YOUR INSTRUCTIONS:
Write out nothing except the lines of the entries below, from the first through the one containing "### 2.2 程序设计", exactly and without pictures.

DATA FOR THIS EXERCISE section start

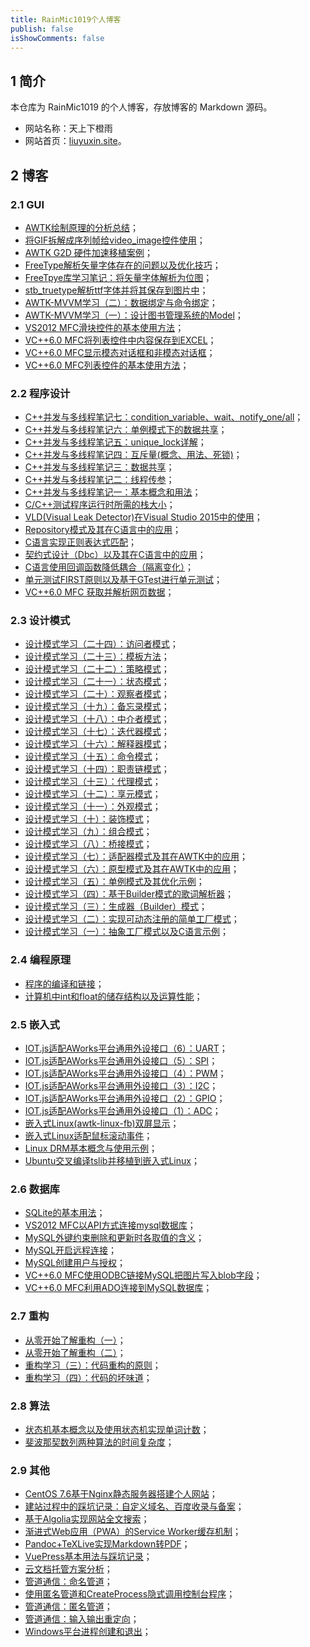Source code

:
 ```yaml
---
title: RainMic1019个人博客
publish: false
isShowComments: false
---
```


## 1 简介

本仓库为 RainMic1019 的个人博客，存放博客的 Markdown 源码。

- 网站名称：天上下橙雨
- 网站首页：[liuyuxin.site](https://www.liuyuxin.site)。

## 2 博客

### 2.1 GUI

- [AWTK绘制原理的分析总结](./gui/awtk_draw_principle.md)；
- [将GIF拆解成序列帧给video_image控件使用](./gui/git_to_video_gen.md)；
- [AWTK G2D 硬件加速移植案例](./gui/awtk_g2d.md)；
- [FreeType解析矢量字体存在的问题以及优化技巧](./gui/awtk_freetype_optimize.md)；
- [FreeTpye库学习笔记：将矢量字体解析为位图](./gui/awtk_freetype_ttf.md)；
- [stb_truetype解析ttf字体并将其保存到图片中](./gui/awtk_stb_ttf.md)；
- [AWTK-MVVM学习（二）：数据绑定与命令绑定](./gui/awtk_mvvm_2.md)；
- [AWTK-MVVM学习（一）：设计图书管理系统的Model](./gui/awtk_mvvm_1.md)；
- [VS2012 MFC滑块控件的基本使用方法](./gui/mfc_slider.md)；
- [VC++6.0 MFC将列表控件中内容保存到EXCEL](./gui/mfc_list_save_excel.md)；
- [VC++6.0 MFC显示模态对话框和非模态对话框](./gui/mfc_dialog.md)；
- [VC++6.0 MFC列表控件的基本使用方法](./gui/mfc_list.md)；

### 2.2 程序设计

- [C++并发与多线程笔记七：condition_variable、wait、notify_one/all](./programDesign/cpp_multithreading_7.md)；
- [C++并发与多线程笔记六：单例模式下的数据共享](./programDesign/cpp_multithreading_6.md)；
- [C++并发与多线程笔记五：unique_lock详解](./programDesign/cpp_multithreading_5.md)；
- [C++并发与多线程笔记四：互斥量(概念、用法、死锁)](./programDesign/cpp_multithreading_4.md)；
- [C++并发与多线程笔记三：数据共享](./programDesign/cpp_multithreading_3.md)；
- [C++并发与多线程笔记二：线程传参](./programDesign/cpp_multithreading_2.md)；
- [C++并发与多线程笔记一：基本概念和用法](./programDesign/cpp_multithreading_1.md)；
- [C/C++测试程序运行时所需的栈大小](./programDesign/test_stack_size.md)；
- [VLD(Visual Leak Detector)在Visual Studio 2015中的使用](./programDesign/vld_in_vs2015.md)；
- [Repository模式及其在C语言中的应用](./programDesign/repository_mode.md)；
- [C语言实现正则表达式匹配](./programDesign/c_regular_expr.md)；
- [契约式设计（Dbc）以及其在C语言中的应用](./programDesign/dbc_in_c.md)；
- [C语言使用回调函数降低耦合（隔离变化）](./programDesign/callback_func_to_decoupled.md)；
- [单元测试FIRST原则以及基于GTest进行单元测试](./programDesign/first_gtest.md)；
- [VC++6.0 MFC 获取并解析网页数据](./programDesign/mfc_get_html_data.md)；

### 2.3 设计模式

- [设计模式学习（二十四）：访问者模式](./designPatterns/visitor.md)；
- [设计模式学习（二十三）：模板方法](./designPatterns/template_method.md)；
- [设计模式学习（二十二）：策略模式](./designPatterns/strategy.md)；
- [设计模式学习（二十一）：状态模式](./designPatterns/state.md)；
- [设计模式学习（二十）：观察者模式](./designPatterns/observer.md)；
- [设计模式学习（十九）：备忘录模式](./designPatterns/memento.md)；
- [设计模式学习（十八）：中介者模式](./designPatterns/mediator.md)；
- [设计模式学习（十七）：迭代器模式](./designPatterns/iterator.md)；
- [设计模式学习（十六）：解释器模式](./designPatterns/interpreter.md)；
- [设计模式学习（十五）：命令模式](./designPatterns/command.md)；
- [设计模式学习（十四）：职责链模式](./designPatterns/chain_of_responsibility.md)；
- [设计模式学习（十三）：代理模式](./designPatterns/proxy.md)；
- [设计模式学习（十二）：享元模式](./designPatterns/flyweight.md)；
- [设计模式学习（十一）：外观模式](./designPatterns/facade.md)；
- [设计模式学习（十）：装饰模式](./designPatterns/decorator.md)；
- [设计模式学习（九）：组合模式](./designPatterns/composite.md)；
- [设计模式学习（八）：桥接模式](./designPatterns/bridge.md)；
- [设计模式学习（七）：适配器模式及其在AWTK中的应用](./designPatterns/adapter.md)；
- [设计模式学习（六）：原型模式及其在AWTK中的应用](./designPatterns/prototype_pattern.md)；
- [设计模式学习（五）：单例模式及其优化示例](./designPatterns/singleton_pattern.md)；
- [设计模式学习（四）：基于Builder模式的歌词解析器](./designPatterns/builder_lyric_parser.md)；
- [设计模式学习（三）：生成器（Builder）模式](./designPatterns/builder.md)；
- [设计模式学习（二）：实现可动态注册的简单工厂模式](./designPatterns/factory_pattern.md)；
- [设计模式学习（一）：抽象工厂模式以及C语言示例](./designPatterns/abstract_factory.md)；

### 2.4 编程原理

- [程序的编译和链接](./programPrinciples/compilation_Link.md)；
- [计算机中int和float的储存结构以及运算性能](./programPrinciples/int_float_operation_perf.md)；

### 2.5 嵌入式

- [IOT.js适配AWorks平台通用外设接口（6）：UART](./embedded/iotjs_aworks_uart.md)；
- [IOT.js适配AWorks平台通用外设接口（5）：SPI](./embedded/iotjs_aworks_spi.md)；
- [IOT.js适配AWorks平台通用外设接口（4）：PWM](./embedded/iotjs_aworks_pwm.md)；
- [IOT.js适配AWorks平台通用外设接口（3）：I2C](./embedded/iotjs_aworks_i2c.md)；
- [IOT.js适配AWorks平台通用外设接口（2）：GPIO](./embedded/iotjs_aworks_gpio.md)；
- [IOT.js适配AWorks平台通用外设接口（1）：ADC](./embedded/iotjs_aworks_adc.md)；
- [嵌入式Linux(awtk-linux-fb)双屏显示](./embedded/linux_dual_screen_display.md)；
- [嵌入式Linux适配鼠标滚动事件](./embedded/linux_port_mouse_wheel.md)；
- [Linux DRM基本概念与使用示例](./embedded/linux_drm.md)；
- [Ubuntu交叉编译tslib并移植到嵌入式Linux](./embedded/port_tslib.md)；

### 2.6 数据库

- [SQLite的基本用法](./dataBase/usage_of_sqlite.md)；
- [VS2012 MFC以API方式连接mysql数据库](./dataBase/mysql_api_connect.md)；
- [MySQL外键约束删除和更新时各取值的含义](./dataBase/mysql_foreign_keys.md)；
- [MySQL开启远程连接](./dataBase/mysql_open_remote_connect.md)；
- [MySQL创建用户与授权](./dataBase/mysql_user_author.md)；
- [VC++6.0 MFC使用ODBC链接MySQL把图片写入blob字段](./dataBase/mfc_odbc_mysql_save_image.md)；
- [VC++6.0 MFC利用ADO连接到MySQL数据库](./dataBase/mfc_ado_mysql.md)；

### 2.7 重构

- [从零开始了解重构（一）](./refactor/understand_refactor_1.md)；
- [从零开始了解重构（二）](./refactor/understand_refactor_2.md)；
- [重构学习（三）：代码重构的原则](./refactor/principles_of_refactor.md)；
- [重构学习（四）：代码的坏味道](./refactor/bad_smell_of_code.md)；

### 2.8 算法

- [状态机基本概念以及使用状态机实现单词计数](./algorithm/state_machine.md)；
- [斐波那契数列两种算法的时间复杂度](./algorithm/fibonacci_sequence.md)；

### 2.9 其他

- [CentOS 7.6基于Nginx静态服务器搭建个人网站](./other/centos_7.6_nginx_website.md)；
- [建站过程中的踩坑记录：自定义域名、百度收录与备案](./other/notes_of_personal_website.md)；
- [基于Algolia实现网站全文搜索](./other/algolia_docsearch.md)；
- [渐进式Web应用（PWA）的Service Worker缓存机制](./other/pwm_service_worker.md)；
- [Pandoc+TeXLive实现Markdown转PDF](./other/pandoc_texlive_gen_pdf.md)；
- [VuePress基本用法与踩坑记录](./other/vuepress_basic_usage.md)；
- [云文档托管方案分析](./other/cloud_document.md)；
- [管道通信：命名管道](./other/pipeline_named_pipes.md)；
- [使用匿名管道和CreateProcess隐式调用控制台程序](./other/pipeline_lmp_call_console.md)；
- [管道通信：匿名管道](./other/pipeline_anonymous.md)；
- [管道通信：输入输出重定向](./other/pipeline_io_redirection.md)；
- [Windows平台进程创建和退出](./other/windows_process.md)；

DATA FOR THIS EXERCISE section end

SOLUTION:
Source code

:
 ```yaml
---
title: RainMic1019个人博客
publish: false
isShowComments: false
---
```


## 1 简介

本仓库为 RainMic1019 的个人博客，存放博客的 Markdown 源码。

- 网站名称：天上下橙雨
- 网站首页：[liuyuxin.site](https://www.liuyuxin.site)。

## 2 博客

### 2.1 GUI

- [AWTK绘制原理的分析总结](./gui/awtk_draw_principle.md)；
- [将GIF拆解成序列帧给video_image控件使用](./gui/git_to_video_gen.md)；
- [AWTK G2D 硬件加速移植案例](./gui/awtk_g2d.md)；
- [FreeType解析矢量字体存在的问题以及优化技巧](./gui/awtk_freetype_optimize.md)；
- [FreeTpye库学习笔记：将矢量字体解析为位图](./gui/awtk_freetype_ttf.md)；
- [stb_truetype解析ttf字体并将其保存到图片中](./gui/awtk_stb_ttf.md)；
- [AWTK-MVVM学习（二）：数据绑定与命令绑定](./gui/awtk_mvvm_2.md)；
- [AWTK-MVVM学习（一）：设计图书管理系统的Model](./gui/awtk_mvvm_1.md)；
- [VS2012 MFC滑块控件的基本使用方法](./gui/mfc_slider.md)；
- [VC++6.0 MFC将列表控件中内容保存到EXCEL](./gui/mfc_list_save_excel.md)；
- [VC++6.0 MFC显示模态对话框和非模态对话框](./gui/mfc_dialog.md)；
- [VC++6.0 MFC列表控件的基本使用方法](./gui/mfc_list.md)；

### 2.2 程序设计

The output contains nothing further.